Abus de Deepfake et contrôle juridique

Le chatbot a été impliqué dans la génération de matériel d’abus sexuel sur des enfants (CSAM), ce qui a donné lieu à des enquêtes de plusieurs gouvernements et autorités californiennes. Plusieurs pays ont même temporairement interdit la plateforme au milieu de ces inquiétudes. Alors que xAI prétend avoir corrigé les « défauts de protection » en bloquant les modifications révélant de vraies personnes vêtues de vêtements provocateurs, un rapport de The Guardian indique que les utilisateurs peuvent toujours contourner ces restrictions.

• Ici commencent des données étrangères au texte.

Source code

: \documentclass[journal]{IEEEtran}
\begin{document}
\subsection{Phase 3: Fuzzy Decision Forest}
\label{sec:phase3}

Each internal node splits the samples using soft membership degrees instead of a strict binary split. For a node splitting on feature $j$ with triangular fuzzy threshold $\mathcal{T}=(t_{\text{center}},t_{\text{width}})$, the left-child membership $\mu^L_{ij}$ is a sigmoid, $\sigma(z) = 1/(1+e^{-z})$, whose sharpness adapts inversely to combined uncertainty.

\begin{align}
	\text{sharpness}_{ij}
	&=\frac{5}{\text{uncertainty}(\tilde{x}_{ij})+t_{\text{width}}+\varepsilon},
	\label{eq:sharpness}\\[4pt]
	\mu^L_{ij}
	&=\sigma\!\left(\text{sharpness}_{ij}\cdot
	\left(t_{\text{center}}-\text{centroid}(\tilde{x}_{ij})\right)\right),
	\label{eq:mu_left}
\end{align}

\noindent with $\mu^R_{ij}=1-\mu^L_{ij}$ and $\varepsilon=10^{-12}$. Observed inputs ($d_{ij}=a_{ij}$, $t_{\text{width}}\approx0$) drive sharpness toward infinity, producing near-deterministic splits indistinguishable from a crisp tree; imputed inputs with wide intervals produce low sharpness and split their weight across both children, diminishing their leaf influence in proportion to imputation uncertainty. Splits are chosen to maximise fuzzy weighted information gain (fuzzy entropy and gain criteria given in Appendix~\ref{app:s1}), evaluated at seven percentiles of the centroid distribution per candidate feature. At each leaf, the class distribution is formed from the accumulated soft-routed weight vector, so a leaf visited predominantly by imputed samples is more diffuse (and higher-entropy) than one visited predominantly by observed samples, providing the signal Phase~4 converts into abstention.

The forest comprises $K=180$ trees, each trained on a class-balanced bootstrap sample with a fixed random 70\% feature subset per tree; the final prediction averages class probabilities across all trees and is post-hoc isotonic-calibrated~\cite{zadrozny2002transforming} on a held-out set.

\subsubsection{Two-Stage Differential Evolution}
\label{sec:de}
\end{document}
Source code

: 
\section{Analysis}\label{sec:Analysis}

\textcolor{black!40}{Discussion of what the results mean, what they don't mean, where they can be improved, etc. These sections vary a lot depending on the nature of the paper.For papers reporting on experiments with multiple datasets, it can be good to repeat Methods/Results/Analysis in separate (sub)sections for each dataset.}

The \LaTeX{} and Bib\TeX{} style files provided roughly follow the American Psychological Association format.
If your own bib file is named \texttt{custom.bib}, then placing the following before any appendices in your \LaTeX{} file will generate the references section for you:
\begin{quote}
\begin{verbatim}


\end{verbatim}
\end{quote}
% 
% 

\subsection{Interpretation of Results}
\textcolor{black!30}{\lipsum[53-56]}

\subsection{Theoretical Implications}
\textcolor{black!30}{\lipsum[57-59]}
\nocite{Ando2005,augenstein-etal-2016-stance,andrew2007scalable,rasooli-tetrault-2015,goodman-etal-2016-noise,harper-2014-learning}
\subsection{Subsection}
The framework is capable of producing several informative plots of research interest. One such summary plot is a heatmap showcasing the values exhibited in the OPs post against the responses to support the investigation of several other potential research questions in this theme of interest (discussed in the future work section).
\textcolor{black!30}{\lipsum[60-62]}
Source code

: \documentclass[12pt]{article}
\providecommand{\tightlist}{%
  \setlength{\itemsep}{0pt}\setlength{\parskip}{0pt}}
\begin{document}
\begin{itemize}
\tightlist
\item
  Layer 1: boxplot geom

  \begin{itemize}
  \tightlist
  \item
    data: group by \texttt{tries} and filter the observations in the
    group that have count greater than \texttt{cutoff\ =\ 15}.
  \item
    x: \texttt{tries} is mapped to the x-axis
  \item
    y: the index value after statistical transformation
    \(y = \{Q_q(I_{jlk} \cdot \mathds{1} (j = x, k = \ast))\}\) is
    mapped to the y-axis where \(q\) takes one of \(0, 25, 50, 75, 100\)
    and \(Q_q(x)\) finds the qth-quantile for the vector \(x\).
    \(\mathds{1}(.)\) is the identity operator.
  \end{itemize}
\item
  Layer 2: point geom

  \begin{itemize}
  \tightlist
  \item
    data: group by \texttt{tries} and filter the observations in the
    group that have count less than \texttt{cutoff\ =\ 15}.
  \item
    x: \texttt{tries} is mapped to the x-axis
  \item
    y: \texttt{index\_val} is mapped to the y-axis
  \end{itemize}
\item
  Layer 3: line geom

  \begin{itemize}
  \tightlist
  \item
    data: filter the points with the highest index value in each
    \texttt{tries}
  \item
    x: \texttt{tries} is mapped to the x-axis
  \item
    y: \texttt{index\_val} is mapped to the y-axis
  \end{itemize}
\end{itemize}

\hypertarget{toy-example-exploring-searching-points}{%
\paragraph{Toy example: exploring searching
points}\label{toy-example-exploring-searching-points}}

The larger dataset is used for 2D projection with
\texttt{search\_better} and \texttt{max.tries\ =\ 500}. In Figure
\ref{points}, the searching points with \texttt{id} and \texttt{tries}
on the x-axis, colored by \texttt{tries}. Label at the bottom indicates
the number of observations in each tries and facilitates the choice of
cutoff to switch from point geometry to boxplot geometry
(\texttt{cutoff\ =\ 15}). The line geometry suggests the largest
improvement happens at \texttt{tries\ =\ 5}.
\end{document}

Une histoire de problèmes de sécurité

Ces problèmes ne sont pas nouveaux. Des inquiétudes concernant les faibles fonctionnalités de sécurité de Grok ont ​​été soulevées dès le mois d’août, le chatbot produisant volontiers du contenu à caractère sexuel. Musk a intentionnellement commercialisé Grok avec un paramètre « Épicé » pour le matériel explicite, le distinguant des autres modèles d’IA comme ChatGPT d’OpenAI, qui a également fait l’objet de poursuites judiciaires pour sa sécurité.

Implications plus larges

Cet incident souligne la menace croissante du CSAM synthétique et des images intimes non consensuelles (NCII). Le Take It Down Act de 2025 exige que les plateformes se conforment aux demandes de retrait des deepfakes sous peine de sanctions. Cependant, l’Internet Watch Foundation (IWF) a signalé un lien direct entre les outils d’IA générative et l’augmentation du CSAM sur le dark web, y compris la pornographie modifiée numériquement mettant en scène des enfants.

La prolifération des abus basés sur l’IA soulève de sérieuses questions éthiques et juridiques concernant la responsabilité de la plateforme. La facilité avec laquelle Grok facilite la création de contenu explicite souligne le besoin urgent de réglementations plus strictes et de garanties plus efficaces contre l’exploitation des deepfakes.

La situation démontre que même si l’IA offre des outils puissants, l’absence d’une surveillance adéquate crée un terrain fertile pour les abus.